Though they have been uprooted from their homes and villages, the refugees here do not speak of revenge; they want to move on, to a better life. “I have completed my BA and want to study more,” said Mohammad Raees. Relief operations were in full swing thanks to generous support from voluntary organisations. “We want the government to be sincere about rehabilitating these families,” said a member of the relief committee.

About 50 km from Muzaffarnagar, at the Chaudhary Charan Singh University (formerly Meerut University), vice-chancellor VC Goel is man who knows such matters. He has handled several communal riots before retiring from the Indian Police Service. He sees these riots as a manifestation of hypocrisy. “We talk about secularism but scarcely practise it even on our educational campuses,” he commented, alluding to a larger failure of the public life and politics.

The Muzaffarnagar riots are a classic case of increasingly marginalised and ineffectual role of the state in governance. One of the seniormost police officers tasked to control the riots confided with us that it would not be wrong to say that riots served the political interests of all key parties – the BSP, SP and the BJP. In his view, the BJP was expecting a windfall from Hindu consolidation while the BSP was the least bothered as Jats never formed its support base.

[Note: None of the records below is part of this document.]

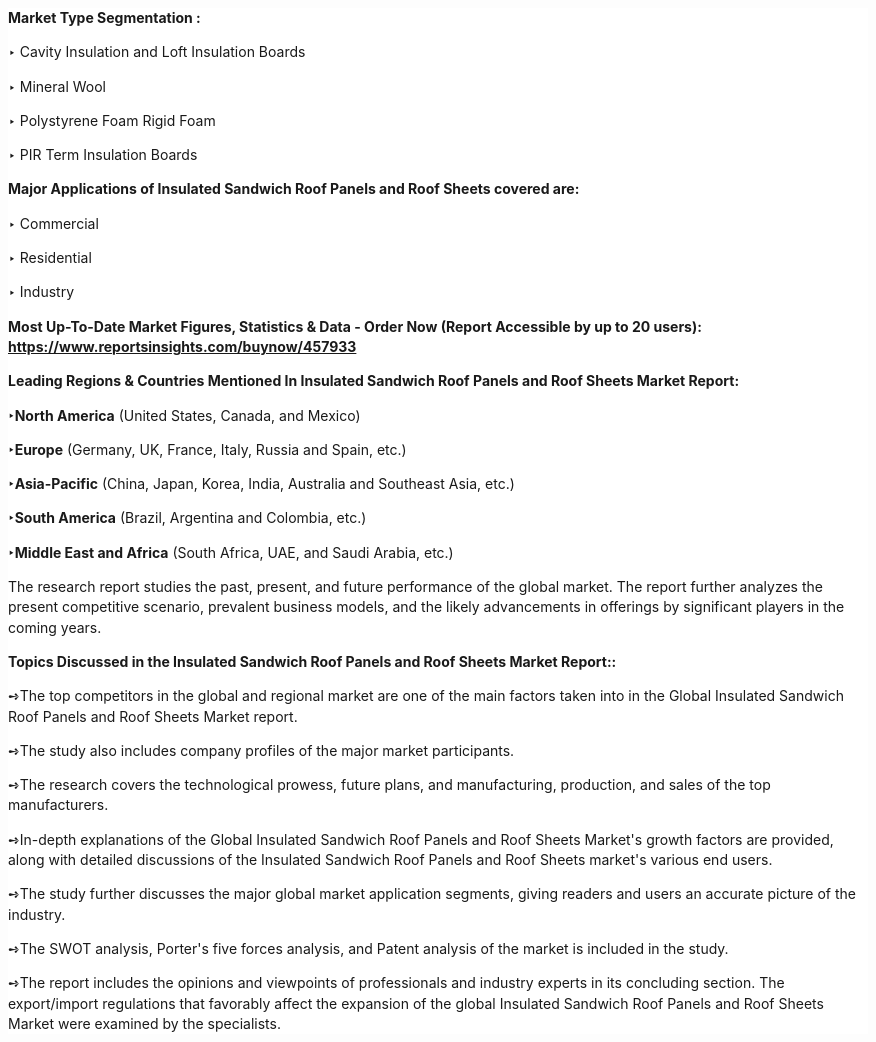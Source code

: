 <strong>Market Type Segmentation :</strong>

‣ Cavity Insulation and Loft Insulation Boards

‣ Mineral Wool

‣ Polystyrene Foam Rigid Foam

‣ PIR Term Insulation Boards

<strong>Major Applications of Insulated Sandwich Roof Panels and Roof Sheets covered are:</strong>

‣ Commercial

‣ Residential

‣ Industry

<strong>Most Up-To-Date Market Figures, Statistics & Data - Order Now (Report Accessible by up to 20 users): <a href=https://www.reportsinsights.com/buynow/457933>https://www.reportsinsights.com/buynow/457933</a></strong>

<strong>Leading Regions &amp; Countries Mentioned In Insulated Sandwich Roof Panels and Roof Sheets Market Report:</strong>

<strong>‣North America</strong> (United States, Canada, and Mexico)

<strong>‣Europe</strong> (Germany, UK, France, Italy, Russia and Spain, etc.)

<strong>‣Asia-Pacific</strong> (China, Japan, Korea, India, Australia and Southeast Asia, etc.)

<strong>‣South America</strong> (Brazil, Argentina and Colombia, etc.)

<strong>‣Middle East and Africa</strong> (South Africa, UAE, and Saudi Arabia, etc.)

The research report studies the past, present, and future performance of the global market. The report further analyzes the present competitive scenario, prevalent business models, and the likely advancements in offerings by significant players in the coming years.

<strong>Topics Discussed in the Insulated Sandwich Roof Panels and Roof Sheets Market Report::</strong>

➺The top competitors in the global and regional market are one of the main factors taken into in the Global Insulated Sandwich Roof Panels and Roof Sheets Market report.

➺The study also includes company profiles of the major market participants.

➺The research covers the technological prowess, future plans, and manufacturing, production, and sales of the top manufacturers.

➺In-depth explanations of the Global Insulated Sandwich Roof Panels and Roof Sheets Market's growth factors are provided, along with detailed discussions of the Insulated Sandwich Roof Panels and Roof Sheets market's various end users.

➺The study further discusses the major global market application segments, giving readers and users an accurate picture of the industry.

➺The SWOT analysis, Porter's five forces analysis, and Patent analysis of the market is included in the study.

➺The report includes the opinions and viewpoints of professionals and industry experts in its concluding section. The export/import regulations that favorably affect the expansion of the global Insulated Sandwich Roof Panels and Roof Sheets Market were examined by the specialists.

“Mulayam Singh Yadav expected that a brief spell of riots would drive the minority towards the SP,” said the officer who claimed to have been persistently prevented by chief minister Akhilesh Yadav from taking tough measures like arresting troublemakers to bring the situation under immediate control.
With the state “withering away” fast,  macho men abound in all parties. They do not hesitate from exhibiting their manliness by organising killings and riots at the slightest pretext, knowing well that they can get away.

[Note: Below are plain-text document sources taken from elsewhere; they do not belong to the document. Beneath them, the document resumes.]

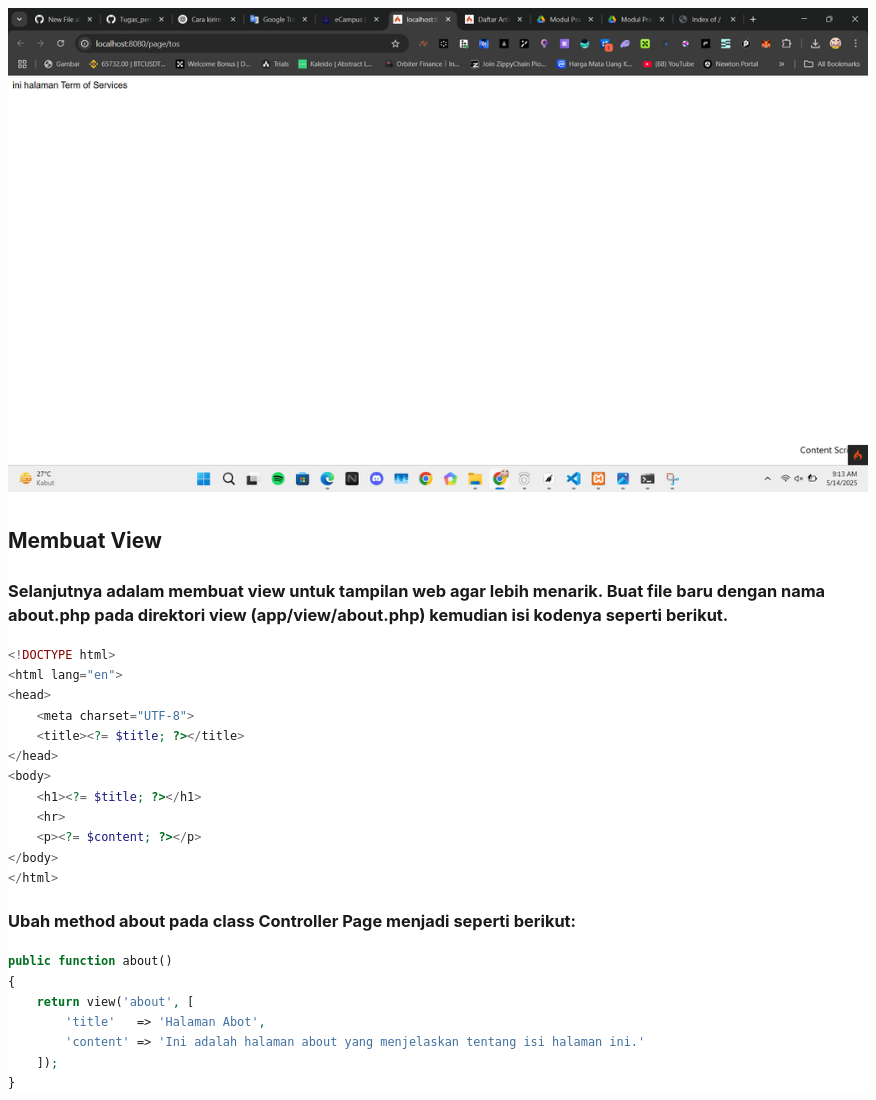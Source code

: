 ![gambar](ss_pemograman/ss5_pemograman.png)

## Membuat View
### Selanjutnya adalam membuat view untuk tampilan web agar lebih menarik. Buat file baru dengan nama about.php pada direktori view (app/view/about.php) kemudian isi kodenya seperti berikut.
```php
<!DOCTYPE html>
<html lang="en">
<head>
    <meta charset="UTF-8">
    <title><?= $title; ?></title>
</head>
<body>
    <h1><?= $title; ?></h1>
    <hr>
    <p><?= $content; ?></p>
</body>
</html>

```
### Ubah method about pada class Controller Page menjadi seperti berikut:
```php
public function about()
{
    return view('about', [
        'title'   => 'Halaman Abot',
        'content' => 'Ini adalah halaman about yang menjelaskan tentang isi halaman ini.'
    ]);
}
```
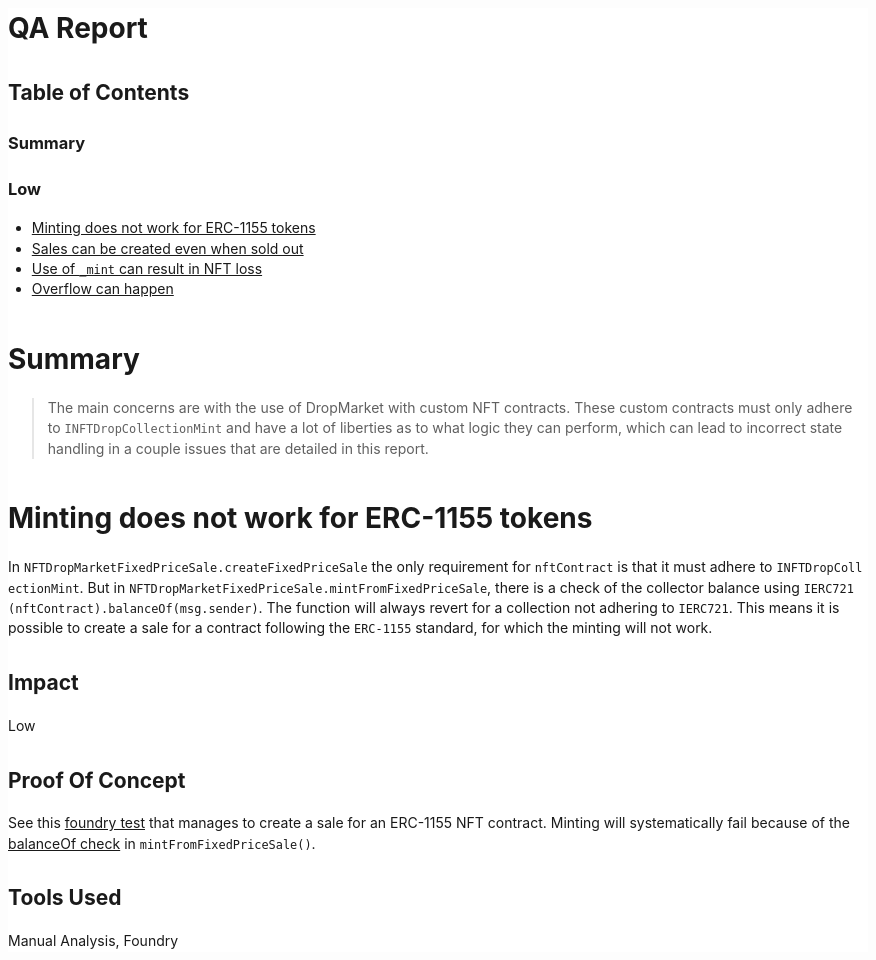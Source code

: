 # QA Report

## Table of Contents

### Summary

### Low

- [Minting does not work for ERC-1155 tokens](#minting-does-not-work-for-erc-1155-tokens)
- [Sales can be created even when sold out](#sales-can-be-created-even-when-sold-out)
- [Use of `_mint` can result in NFT loss](use-of-_mint-can-result-in-nft-loss)
- [Overflow can happen](overflow-can-happen)

# Summary

> The main concerns are with the use of DropMarket with custom NFT contracts. These custom contracts must only adhere to `INFTDropCollectionMint` and have a lot of liberties as to what logic they can perform, which can lead to incorrect state handling in a couple issues that are detailed in this report. 

# Minting does not work for ERC-1155 tokens

In `NFTDropMarketFixedPriceSale.createFixedPriceSale` the only requirement for `nftContract` is that it must adhere to `INFTDropCollectionMint`.
But in `NFTDropMarketFixedPriceSale.mintFromFixedPriceSale`, there is a check of the collector balance using `IERC721(nftContract).balanceOf(msg.sender)`. The function will always revert for a collection not adhering to `IERC721`.
This means it is possible to create a sale for a contract following the `ERC-1155` standard, for which the minting will not work.

## Impact

Low


## Proof Of Concept

See this [foundry test](https://gist.github.com/joestakey/a5dda854f0094ff30648da63fb569e9e) that manages to create a sale for an ERC-1155 NFT contract. Minting will systematically fail because of the [balanceOf check](https://github.com/code-423n4/2022-08-foundation/blob/792e00df429b0df9ee5d909a0a5a6e72bd07cf79/contracts/mixins/nftDropMarket/NFTDropMarketFixedPriceSale.sol#L183) in `mintFromFixedPriceSale()`.


## Tools Used

Manual Analysis, Foundry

A glaring example was the killing of a young deputy superintendent of police, Zia Ul Haque, at Kunda of Pratapgarh district last year, as also the manner in which the crime was addressed. During our travel across the state, we came across posters of several history-sheeters proclaiming themselves to be agents of good governance.

In a state beset by recurring riots, there are several omens in the run-up to the elections. People seem fed up with the usual political rhetoric, and on the lookout for the superman who can set right every wrong in society and politics. Such desperation creates a background to paint Modi as a saviour who apparently turned Gujarat into an ideal state. For example, a tea vendor named Kushwaha in Ghazipur feels Modi would replicate Gujarat in his town. “In Modi’s Gujarat, no criminal dares to touch women even if they are wearing tonnes of gold,” he said. His view is based on what he heard from migrant workers of his town employed in Gujarat.

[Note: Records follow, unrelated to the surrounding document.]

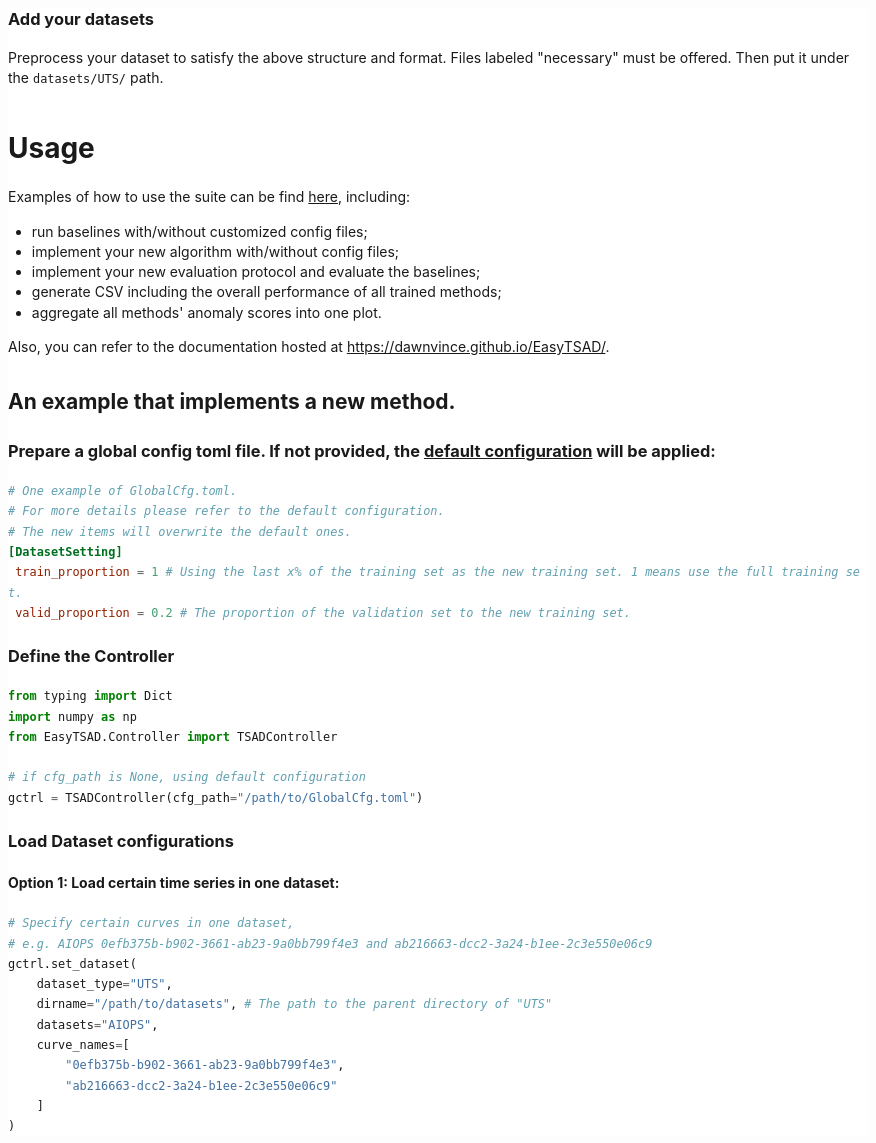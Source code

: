 ### Add your datasets
Preprocess your dataset to satisfy the above structure and format. Files labeled "necessary" must be offered. Then put it under the `datasets/UTS/` path. 


# Usage
Examples of how to use the suite can be find [here](https://github.com/dawnvince/EasyTSAD/tree/main/Examples), including:
- run baselines with/without customized config files;
- implement your new algorithm with/without config files;
- implement your new evaluation protocol and evaluate the baselines;
- generate CSV including the overall performance of all trained methods;
- aggregate all methods' anomaly scores into one plot.

Also, you can refer to the documentation hosted at https://dawnvince.github.io/EasyTSAD/.

## An example that implements a new method.

### Prepare a global config toml file. If not provided, the [default configuration](https://github.com/dawnvince/EasyTSAD/blob/main/EasyTSAD/Controller/GlobalCfg.toml) will be applied:
```toml
# One example of GlobalCfg.toml. 
# For more details please refer to the default configuration.
# The new items will overwrite the default ones.
[DatasetSetting]
 train_proportion = 1 # Using the last x% of the training set as the new training set. 1 means use the full training set.
 valid_proportion = 0.2 # The proportion of the validation set to the new training set.
```

### Define the Controller
```python
from typing import Dict
import numpy as np
from EasyTSAD.Controller import TSADController

# if cfg_path is None, using default configuration
gctrl = TSADController(cfg_path="/path/to/GlobalCfg.toml")
```

### Load Dataset configurations
#### Option 1: Load certain time series in one dataset:
```python
# Specify certain curves in one dataset, 
# e.g. AIOPS 0efb375b-b902-3661-ab23-9a0bb799f4e3 and ab216663-dcc2-3a24-b1ee-2c3e550e06c9
gctrl.set_dataset(
    dataset_type="UTS",
    dirname="/path/to/datasets", # The path to the parent directory of "UTS"
    datasets="AIOPS",
    curve_names=[
        "0efb375b-b902-3661-ab23-9a0bb799f4e3",
        "ab216663-dcc2-3a24-b1ee-2c3e550e06c9"
    ]
)
```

There is little doubt that across the state, Modi is emerging in people’s perception as a saviour who will reform the rest of India into the ideal state of Gujarat. Is this possible? Nobody is interested in the answer. Those who have not forgotten the story of Aadha Gaon notice a familiar script in today’s Gangauli. In pre-partition times, a section of Muslims perceived Pakistan as a utopia and Mohammad Ali Jinnah as the saviour.

The idea of visiting Gangauli was certainly not to compare the situation then and now. It was more to explore the nature of the political discourse. That remains unchanged.

In Aadha Gaon, Muslims of Gangauli rejected outright the idea of Pakistan as alien to their way of life. In all these years, Gangauli has not failed India. Perhaps a novelist cut from the same block as Raza should revisit the Aadha Gaon and show the larger truth in yet another riveting story in the contemporary context. Despite its faultlines – and it has many – this village retains that subtle idea of the Indian ethos.